At a later stage, two other parameters. *learning_rate* and *hidden_size* come into picture. These are the learning rate used by the SGD optimizer and the total neurons in the hidden layer of the two layer network.  

In [7]:
script_params = {
    '--data-folder': ds.as_mount()
}

pt_est = PyTorch(source_directory='./your_code',
                 script_params=script_params,
                 compute_target=compute_target,
                 entry_script='2layerfcnet.py',
                 use_gpu=True)

### Submit the Experiment

With the initialization of the estimator, we are all set to run the experiment at hand. We submit the same with the estimator created in the previous step. 

This starts off the sequence of events at the end of which we have a model with some results to show. We can close everything off and depending on the complexity of the model go for a jog or decide to call it a day. It takes ~10 mins for the behind-the-curtains setup to complete after which we have our task up and running.

In [11]:
run = exp.submit(pt_est)

### Visualizing the submission

However, we also have the option to track what is happening during the course of the experiment. To do that, we again import some libraries and with the submitted experiment's name, we extract its details using the below command - 

In [None]:
from azureml.widgets import RunDetails
RunDetails(run).show()

We get the snapshot as shown here once the training is completed. While the training is being done, one can check the status of the *run* as well. All the updates related to the process happening are displayed here. Alternatively, one can check the portal to view the metrics that have been logged during the training. More steps on how to log parameters are available here - https://docs.microsoft.com/en-us/azure/machine-learning/service/how-to-track-experiments

![Screenshot%20from%202019-04-13%2014-57-50.png](img/Screenshot%20from%202019-04-13%2014-57-50.png)

## Moving forward - Automated Hyperparameter search <a class="anchor" id="hyper"></a>

Our basic model consisting of fully connected layers achieves an accuracy of ~42%. However, is that the best that can be achieved with this model? Hmmmm.....

In the training script, we fixed the learning rate arbitrarily. We could instead choose to explore the effect of changing this hyperparameter to our accuracy. 

We can use the neat hyperparameter search feature provided along with the Azure platform to perform this sub-task. The main advantage of doing this is that we can run several training jobs parallely to select the best hyperparameter for the dataset. We will provide the bounds over which this search takes place along with the parameter sampling policy. 

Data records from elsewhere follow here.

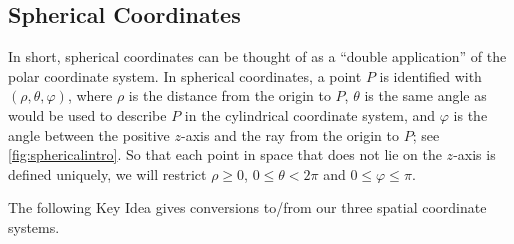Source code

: \subsection{Spherical Coordinates}


In short, spherical coordinates can be thought of as a ``double application'' of the polar coordinate system. In spherical coordinates, a point $P$ is identified with $(\rho,\theta,\varphi)$, where $\rho$ is the distance from the origin to $P$, $\theta$ is the same angle as would be used to describe $P$ in the cylindrical coordinate system, and $\varphi$ is the angle between the positive $z$-axis and the ray from the origin to $P$; see \autoref{fig:sphericalintro}. So that each point in space that does not lie on the $z$-axis is defined uniquely, we will restrict $\rho \geq 0$, $0 \leq \theta < 2\pi$ and $0 \leq \varphi \leq \pi$.

The following Key Idea gives conversions to/from our three spatial coordinate systems.


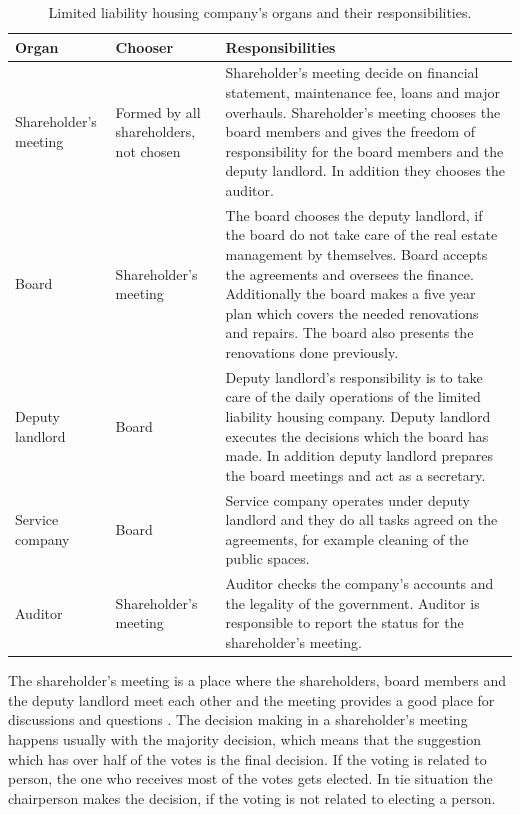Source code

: \begin{table}
\begin{tabular}{|p{2.5cm}|p{2.5cm}|p{6.4cm}|} 
\hline %
\textbf{Organ} & \textbf{Chooser}  & \textbf{Responsibilities} \\ 
\hline 
Shareholder's meeting & Formed by all shareholders, not chosen & Shareholder's meeting decide on financial statement, maintenance fee, loans and major overhauls. Shareholder's meeting chooses the board members and gives the freedom of responsibility for the board members and the deputy landlord. In addition they chooses the auditor.\\ 
\hline
Board & Shareholder's meeting & The board chooses the deputy landlord, if the board do not take care of the real estate management by themselves. Board accepts the agreements and oversees the finance. Additionally the board makes a five year plan which covers the needed renovations and repairs. The board also presents the renovations done previously.\\
\hline
Deputy landlord & Board & Deputy landlord's responsibility is to take care of the daily operations of the limited liability housing company. Deputy landlord executes the decisions which the board has made. In addition deputy landlord prepares the board meetings and act as a secretary.\\
\hline
Service company & Board & Service company operates under deputy landlord and they do all tasks agreed on the agreements, for example cleaning of the public spaces.\\
\hline
Auditor & Shareholder's meeting & Auditor checks the company's accounts and the legality of the government. Auditor is responsible to report the status for the shareholder's meeting.\\
\hline
\end{tabular} %
\caption{Limited liability housing company's organs and their responsibilities. \parencite{RantanenViiala:2015}}
\label{table:responsibilities}
\end{table} %

The shareholder's meeting is a place where the shareholders, board members and the deputy landlord meet each other and the meeting provides a good place for discussions and questions \parencite{Hallintotapa:2017}. The decision making in a shareholder's meeting happens usually with the majority decision, which means that the suggestion which has over half of the votes is the final decision. If the voting is related to person, the one who receives most of the votes gets elected. In tie situation the chairperson makes the decision, if the voting is not related to electing a person. \parencite{RantanenViiala:2015}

In the current tutorial, we perform random sampling from a uniform distribution over the min and max values for the learning rate. The required classes are imported from the azureml.train.hyperdrive library and initialized accordingly. Here, uniform is the uniform distribution over the range that has been specified as its arguments. We use the RandomParameterSampling class to initialize the sampling strategy.

In [8]:
from azureml.train.hyperdrive import RandomParameterSampling,normal,uniform,choice
param_sampling = RandomParameterSampling( {
                    "learning_rate": uniform(0.0001, 0.1),
}
)

### Configuring the hyperparameter sweep

Azure platform will run several parallel jobs for the purpose of extracing the most suitable hyperparameters. We can speed this up by terminating some runs which perform poorly. This helps free up resources where waiting jobs can be run. This in turn reduces the time taken to get the best *learning_rate* parameter. 

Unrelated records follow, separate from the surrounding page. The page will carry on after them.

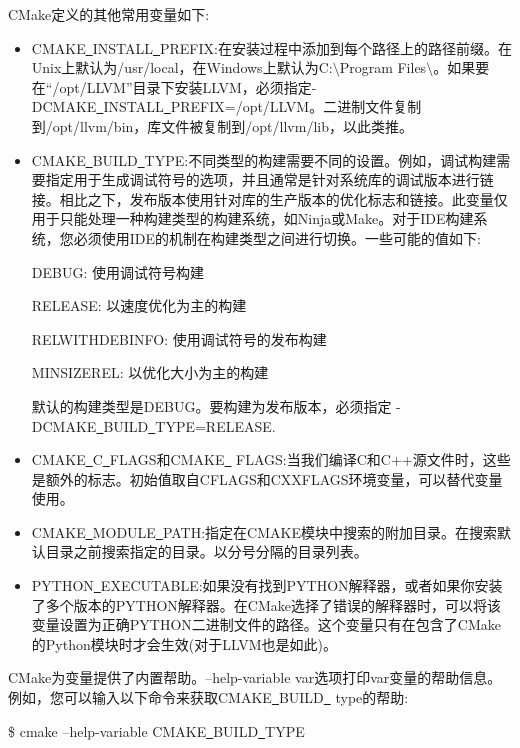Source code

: CMake定义的其他常用变量如下:\par

\begin{itemize}
	\item CMAKE\underline{~}INSTALL\underline{~}PREFIX:在安装过程中添加到每个路径上的路径前缀。在Unix上默认为/usr/local，在Windows上默认为C:$\setminus$Program Files$\setminus$。如果要在“/opt/LLVM”目录下安装LLVM，必须指定-DCMAKE\underline{~}INSTALL\underline{~}PREFIX=/opt/LLVM。二进制文件复制到/opt/llvm/bin，库文件被复制到/opt/llvm/lib，以此类推。
	\item CMAKE\underline{~}BUILD\underline{~}TYPE:不同类型的构建需要不同的设置。例如，调试构建需要指定用于生成调试符号的选项，并且通常是针对系统库的调试版本进行链接。相比之下，发布版本使用针对库的生产版本的优化标志和链接。此变量仅用于只能处理一种构建类型的构建系统，如Ninja或Make。对于IDE构建系统，您必须使用IDE的机制在构建类型之间进行切换。一些可能的值如下:\par
	DEBUG: 使用调试符号构建\par
	RELEASE: 以速度优化为主的构建\par
	RELWITHDEBINFO: 使用调试符号的发布构建\par
	MINSIZEREL: 以优化大小为主的构建\par
	默认的构建类型是DEBUG。要构建为发布版本，必须指定 -DCMAKE\underline{~}BUILD\underline{~}TYPE=RELEASE.\par
	\item CMAKE\underline{~}C\underline{~}FLAGS和CMAKE\underline{~} FLAGS:当我们编译C和C++源文件时，这些是额外的标志。初始值取自CFLAGS和CXXFLAGS环境变量，可以替代变量使用。
	\item CMAKE\underline{~}MODULE\underline{~}PATH:指定在CMAKE模块中搜索的附加目录。在搜索默认目录之前搜索指定的目录。以分号分隔的目录列表。
	\item PYTHON\underline{~}EXECUTABLE:如果没有找到PYTHON解释器，或者如果你安装了多个版本的PYTHON解释器。在CMake选择了错误的解释器时，可以将该变量设置为正确PYTHON二进制文件的路径。这个变量只有在包含了CMake的Python模块时才会生效(对于LLVM也是如此)。
\end{itemize}

CMake为变量提供了内置帮助。--help-variable var选项打印var变量的帮助信息。例如，您可以输入以下命令来获取CMAKE\underline{~}BUILD\underline{~} type的帮助:\par

\begin{tcolorbox}[colback=white,colframe=black]
	\$ cmake --help-variable CMAKE\underline{~}BUILD\underline{~}TYPE
\end{tcolorbox}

We demonstrate the bandit policy as the termination criteria here. More information regarding termination policies can be found here - https://docs.microsoft.com/en-us/python/api/azureml-train-core/azureml.train.hyperdrive?view=azure-ml-py
We use delay_evaluation to delay our first evaluation of the run till the 5th interval and thereafter, evaluate in every interval. Specifying the slack_factor terminates runs whose performance is below the ( best_performance till then/(1+slack_factor)).

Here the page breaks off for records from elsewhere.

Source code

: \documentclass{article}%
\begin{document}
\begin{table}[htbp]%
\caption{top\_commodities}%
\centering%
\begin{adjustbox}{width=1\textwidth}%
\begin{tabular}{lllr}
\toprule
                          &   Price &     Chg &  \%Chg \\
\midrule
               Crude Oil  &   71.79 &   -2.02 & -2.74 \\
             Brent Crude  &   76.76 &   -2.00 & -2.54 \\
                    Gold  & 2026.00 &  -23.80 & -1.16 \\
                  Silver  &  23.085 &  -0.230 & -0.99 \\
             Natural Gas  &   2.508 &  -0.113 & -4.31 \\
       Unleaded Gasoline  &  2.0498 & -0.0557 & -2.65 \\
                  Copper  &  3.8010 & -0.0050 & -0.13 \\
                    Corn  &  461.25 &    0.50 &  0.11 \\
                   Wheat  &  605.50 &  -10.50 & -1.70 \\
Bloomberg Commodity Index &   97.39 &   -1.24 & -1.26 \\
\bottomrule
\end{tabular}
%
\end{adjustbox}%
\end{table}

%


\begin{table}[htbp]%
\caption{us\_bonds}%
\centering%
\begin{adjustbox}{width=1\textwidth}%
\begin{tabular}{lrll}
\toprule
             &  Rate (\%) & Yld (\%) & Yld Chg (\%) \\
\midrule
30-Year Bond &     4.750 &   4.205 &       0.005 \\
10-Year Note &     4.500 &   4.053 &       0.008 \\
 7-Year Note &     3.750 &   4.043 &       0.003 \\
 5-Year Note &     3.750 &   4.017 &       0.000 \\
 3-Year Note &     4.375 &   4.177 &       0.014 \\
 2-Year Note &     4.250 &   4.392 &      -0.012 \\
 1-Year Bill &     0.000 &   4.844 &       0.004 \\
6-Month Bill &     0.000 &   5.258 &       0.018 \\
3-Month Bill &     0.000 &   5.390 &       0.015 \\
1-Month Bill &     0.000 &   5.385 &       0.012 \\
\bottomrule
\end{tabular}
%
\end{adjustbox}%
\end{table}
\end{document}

We then assign the estimator to be run for the hyperparameter sweep task which is the same one we have worked with earlier. The termination policy is specified along with the sampling policy to be used by the HyperDriveRunConfig class to optimize the specified primary metric. The metric logged by our script is specified to be the primary metric and we specify the goal to MAXIMIZE this metric. We end the policy after 100 runs by specifying the max_total_runs argument to the HyperDriveRunConfig class. 

In [9]:
from azureml.train.hyperdrive import BanditPolicy
early_termination_policy = BanditPolicy(slack_factor = 0.1, evaluation_interval=1, delay_evaluation=5)

from azureml.train.hyperdrive import HyperDriveRunConfig,PrimaryMetricGoal
hyperdrive_run_config = HyperDriveRunConfig(estimator=pt_est,
                                           hyperparameter_sampling=param_sampling,
                                           policy=early_termination_policy,
                                           primary_metric_name="best_val_accuracy",
                                           primary_metric_goal=PrimaryMetricGoal.MAXIMIZE,
                                           max_total_runs=20)

### Submit the job

We submit the new run to the Azure platform again. 

In [10]:
hyperdrive_run = exp.submit(hyperdrive_run_config)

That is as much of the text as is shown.